I am with Mike on this one.

After sanding, clean the barrel with accelerator then CA finish.

Then again, this is the method I use on most of my pens. :biggrin:


----------



## rherrell

I'm with the accelerator crowd. Alcohol and DNA contain water and you have to wait for them to dry. Wiping with accelerator you can IMMEDIATELY go to finishing. I also wipe down with accelerator after sanding in between coats of CA.


----------



## DCBluesman

RHossack said:


> I've found that you cannot apply finishes to many woods in the what I call the "oily" wood family (Rosewood especially), as they are so highly resinous that nothing can adhere or dry on them very well.


I have to respectfully disagree with this statement.  There's a lot of rosewood family furniture, vases, guitars, etc. out there that have marvelous finishes.  The problems most folks experience is due to not understanding that not all finishes are equally well-suited for all woods nor for all purposes.

For those who may be interested in some excellent discussions on the topic, read Russ Fairfield's "Finishing Secrets" on his website.


----------



## OKLAHOMAN

Even old dogs can learn new tricks here. I'm somewhat proficient at a CA finish (7 out of 10 ) but on Olivewood  not at all. 
Today I read this thread and took Mikes and Darios suggestion and damn if it didn't work and gave me the best CA finish I've ever got on Olivewood. Thanks Guys...


----------



## JerryS

DCBluesman said:


> .
> 
> For those who may be interested in some excellent discussions on the topic, read Russ Fairfield's "Finishing Secrets" on his website.

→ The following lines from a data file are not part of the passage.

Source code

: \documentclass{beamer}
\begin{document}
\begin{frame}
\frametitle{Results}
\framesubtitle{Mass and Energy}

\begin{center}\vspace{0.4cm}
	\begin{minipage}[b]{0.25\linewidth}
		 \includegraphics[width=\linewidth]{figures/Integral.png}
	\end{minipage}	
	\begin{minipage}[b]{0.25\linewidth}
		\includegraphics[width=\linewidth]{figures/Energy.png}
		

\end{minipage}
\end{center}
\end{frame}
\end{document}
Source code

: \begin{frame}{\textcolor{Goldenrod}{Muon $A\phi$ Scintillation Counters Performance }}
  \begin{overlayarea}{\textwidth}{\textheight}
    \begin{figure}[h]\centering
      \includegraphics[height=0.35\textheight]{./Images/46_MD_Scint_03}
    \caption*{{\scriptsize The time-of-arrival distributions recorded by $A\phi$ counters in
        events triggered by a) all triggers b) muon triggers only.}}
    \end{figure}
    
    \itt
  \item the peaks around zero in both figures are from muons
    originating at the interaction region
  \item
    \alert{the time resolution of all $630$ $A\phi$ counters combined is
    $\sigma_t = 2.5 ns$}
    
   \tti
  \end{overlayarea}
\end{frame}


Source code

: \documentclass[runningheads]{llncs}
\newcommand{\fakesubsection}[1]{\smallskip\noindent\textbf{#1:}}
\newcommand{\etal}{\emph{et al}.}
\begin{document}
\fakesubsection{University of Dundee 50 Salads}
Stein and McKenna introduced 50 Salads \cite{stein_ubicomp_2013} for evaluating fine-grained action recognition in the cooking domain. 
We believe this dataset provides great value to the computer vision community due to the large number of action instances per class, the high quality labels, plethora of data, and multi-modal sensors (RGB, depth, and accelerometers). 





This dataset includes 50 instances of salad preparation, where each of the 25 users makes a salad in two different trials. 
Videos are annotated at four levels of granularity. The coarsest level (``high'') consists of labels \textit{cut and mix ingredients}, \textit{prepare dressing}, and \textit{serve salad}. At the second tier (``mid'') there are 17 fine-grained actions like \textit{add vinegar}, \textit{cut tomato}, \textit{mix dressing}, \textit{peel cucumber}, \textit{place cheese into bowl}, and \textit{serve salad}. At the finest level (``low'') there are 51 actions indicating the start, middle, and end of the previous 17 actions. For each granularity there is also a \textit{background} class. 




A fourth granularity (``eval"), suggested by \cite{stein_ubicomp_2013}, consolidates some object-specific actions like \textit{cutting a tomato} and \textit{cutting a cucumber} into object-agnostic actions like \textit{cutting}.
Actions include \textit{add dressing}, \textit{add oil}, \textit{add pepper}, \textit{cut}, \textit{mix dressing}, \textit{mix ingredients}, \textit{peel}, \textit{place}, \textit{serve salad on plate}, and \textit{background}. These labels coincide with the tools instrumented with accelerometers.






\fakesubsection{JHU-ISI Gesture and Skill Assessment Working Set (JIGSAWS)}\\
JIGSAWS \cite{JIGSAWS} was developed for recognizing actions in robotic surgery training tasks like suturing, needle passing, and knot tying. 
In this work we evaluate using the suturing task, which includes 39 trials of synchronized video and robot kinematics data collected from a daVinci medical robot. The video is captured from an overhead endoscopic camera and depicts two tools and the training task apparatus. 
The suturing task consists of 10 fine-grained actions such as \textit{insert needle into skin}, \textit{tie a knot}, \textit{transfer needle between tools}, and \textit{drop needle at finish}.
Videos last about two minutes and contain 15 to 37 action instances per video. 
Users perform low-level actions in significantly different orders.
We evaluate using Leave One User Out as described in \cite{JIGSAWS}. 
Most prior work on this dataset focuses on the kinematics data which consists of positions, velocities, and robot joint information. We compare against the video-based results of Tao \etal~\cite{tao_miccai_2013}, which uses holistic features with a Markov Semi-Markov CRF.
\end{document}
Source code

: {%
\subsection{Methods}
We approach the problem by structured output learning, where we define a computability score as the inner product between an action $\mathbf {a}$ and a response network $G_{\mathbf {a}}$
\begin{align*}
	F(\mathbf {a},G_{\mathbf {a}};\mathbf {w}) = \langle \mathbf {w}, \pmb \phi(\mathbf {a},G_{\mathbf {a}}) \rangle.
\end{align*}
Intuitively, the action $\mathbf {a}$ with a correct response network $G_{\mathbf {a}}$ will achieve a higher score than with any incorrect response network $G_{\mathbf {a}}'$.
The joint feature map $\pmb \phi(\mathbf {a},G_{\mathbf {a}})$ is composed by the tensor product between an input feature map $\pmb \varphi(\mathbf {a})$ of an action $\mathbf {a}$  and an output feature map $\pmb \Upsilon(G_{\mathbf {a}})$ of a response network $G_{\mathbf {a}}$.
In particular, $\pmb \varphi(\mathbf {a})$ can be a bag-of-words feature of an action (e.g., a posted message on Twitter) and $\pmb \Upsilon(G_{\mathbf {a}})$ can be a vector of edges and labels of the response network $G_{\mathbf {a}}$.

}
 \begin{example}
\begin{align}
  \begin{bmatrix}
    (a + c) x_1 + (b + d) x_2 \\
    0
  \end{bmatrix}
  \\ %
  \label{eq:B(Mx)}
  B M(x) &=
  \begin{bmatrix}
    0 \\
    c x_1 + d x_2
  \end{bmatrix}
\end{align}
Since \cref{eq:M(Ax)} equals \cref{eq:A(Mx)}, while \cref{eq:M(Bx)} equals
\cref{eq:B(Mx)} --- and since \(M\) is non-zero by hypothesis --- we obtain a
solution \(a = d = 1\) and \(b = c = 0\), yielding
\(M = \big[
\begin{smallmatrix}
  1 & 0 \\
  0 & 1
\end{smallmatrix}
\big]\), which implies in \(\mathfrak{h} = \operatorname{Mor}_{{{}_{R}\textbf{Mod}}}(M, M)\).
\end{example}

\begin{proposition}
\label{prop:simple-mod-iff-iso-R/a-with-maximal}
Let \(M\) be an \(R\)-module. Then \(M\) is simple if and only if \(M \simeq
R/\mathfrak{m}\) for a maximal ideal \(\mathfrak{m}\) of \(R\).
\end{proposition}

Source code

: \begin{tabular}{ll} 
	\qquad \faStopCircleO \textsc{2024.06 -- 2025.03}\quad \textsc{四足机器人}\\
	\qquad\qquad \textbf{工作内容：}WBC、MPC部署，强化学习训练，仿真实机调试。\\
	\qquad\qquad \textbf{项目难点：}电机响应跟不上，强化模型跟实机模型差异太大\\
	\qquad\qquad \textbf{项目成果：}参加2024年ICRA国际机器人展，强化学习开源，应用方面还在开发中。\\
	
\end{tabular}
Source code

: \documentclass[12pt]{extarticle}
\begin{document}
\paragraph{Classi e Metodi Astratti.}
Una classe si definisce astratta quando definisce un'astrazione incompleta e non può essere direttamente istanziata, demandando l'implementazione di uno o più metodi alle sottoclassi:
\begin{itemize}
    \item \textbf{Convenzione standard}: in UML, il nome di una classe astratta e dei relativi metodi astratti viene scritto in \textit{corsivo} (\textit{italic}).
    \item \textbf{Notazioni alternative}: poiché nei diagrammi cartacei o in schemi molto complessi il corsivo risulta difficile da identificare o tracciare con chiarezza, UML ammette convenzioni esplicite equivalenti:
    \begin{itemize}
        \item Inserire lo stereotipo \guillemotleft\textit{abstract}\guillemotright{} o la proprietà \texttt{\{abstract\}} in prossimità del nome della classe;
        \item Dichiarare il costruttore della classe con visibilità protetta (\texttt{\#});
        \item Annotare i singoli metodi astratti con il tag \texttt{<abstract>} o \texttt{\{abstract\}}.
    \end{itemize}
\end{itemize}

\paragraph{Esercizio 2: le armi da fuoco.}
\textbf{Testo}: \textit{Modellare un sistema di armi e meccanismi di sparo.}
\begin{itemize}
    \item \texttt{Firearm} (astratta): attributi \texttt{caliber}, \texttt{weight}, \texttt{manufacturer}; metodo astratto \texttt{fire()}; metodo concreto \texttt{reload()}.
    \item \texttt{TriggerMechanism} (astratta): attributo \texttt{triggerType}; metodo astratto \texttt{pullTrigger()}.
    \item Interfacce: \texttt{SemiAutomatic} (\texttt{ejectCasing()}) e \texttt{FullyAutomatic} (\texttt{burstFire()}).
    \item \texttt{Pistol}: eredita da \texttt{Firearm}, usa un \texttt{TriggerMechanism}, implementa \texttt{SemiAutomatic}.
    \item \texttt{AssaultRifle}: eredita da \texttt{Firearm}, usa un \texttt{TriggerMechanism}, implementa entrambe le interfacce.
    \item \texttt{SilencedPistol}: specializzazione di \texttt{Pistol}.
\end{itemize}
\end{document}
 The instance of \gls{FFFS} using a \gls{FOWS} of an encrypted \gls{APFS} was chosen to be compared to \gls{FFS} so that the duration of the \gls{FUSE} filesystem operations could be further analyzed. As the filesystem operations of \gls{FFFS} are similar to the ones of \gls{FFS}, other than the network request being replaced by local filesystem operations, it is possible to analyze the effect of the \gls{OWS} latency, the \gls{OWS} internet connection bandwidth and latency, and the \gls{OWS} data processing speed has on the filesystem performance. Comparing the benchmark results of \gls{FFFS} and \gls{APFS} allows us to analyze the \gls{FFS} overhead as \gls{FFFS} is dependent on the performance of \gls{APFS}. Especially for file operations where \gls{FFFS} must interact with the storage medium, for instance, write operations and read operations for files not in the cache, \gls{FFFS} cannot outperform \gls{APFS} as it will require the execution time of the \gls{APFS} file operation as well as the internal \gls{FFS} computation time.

That web site was very informative , thanks for posting it .


----------



## Slyotter

Ok I keep hearing about BLO. I am VERY confused. As I am learning, I am trying to figure out a lot of acronyms. 17years in the Navy and here I am adding more of these damn letter combinations to my vocabulary!!!!


----------



## Slyotter

Slyotter said:


> Ok I keep hearing about BLO. I am VERY confused. As I am learning, I am trying to figure out a lot of acronyms. 17years in the Navy and here I am adding more of these damn letter combinations to my vocabulary!!!!


 

Never mind! LOL I found another post that explained what BLO is. Now I am researching how to use it as a finish. I am sure it is here somewhere. :tongue:


----------



## Sfolivier

I use Enduro on all my pens (including 2 Olivewood ones) and after a year on the oldest one, it still seems to be fine.


----------



## cyborgcnc

Hi All,

I am new here, but I have finished a few pens made out of Cocobolo.  Cocobolo is also one of those "oily" woods, which over time, tend to release its oils.  I have experience using the wood as a fretboard on guitars, and for those, I just leave it polished with no finish.

For the pens I build with it, I have found CA to work extremely well.

-I sand the blank down to 12000 with Micro-mesh, then use Denaturated alcohol to clean (DNA), and then I spray CA accelerator on the raw wood, wipping it down to make sure it is dry.

I then layer about 10-12 coats of very thin CA over the wood, letting it dry between each coat, and NOT using accelerator at this stage.

After this is done, I use a "guitar finishing" method on the wood, to achieve a very glossy finish.  I start with 400-all the way to 12000 MM sheets, and I WET sand it.  This levels the finish.

After this, I use a guitar polishing compound from Stew Mac here:

http://www.stewmac.com/shop/Finishi...s,_buffers/ColorTone_Polishing_Compounds.html

It brings the finish to a brilliant shine.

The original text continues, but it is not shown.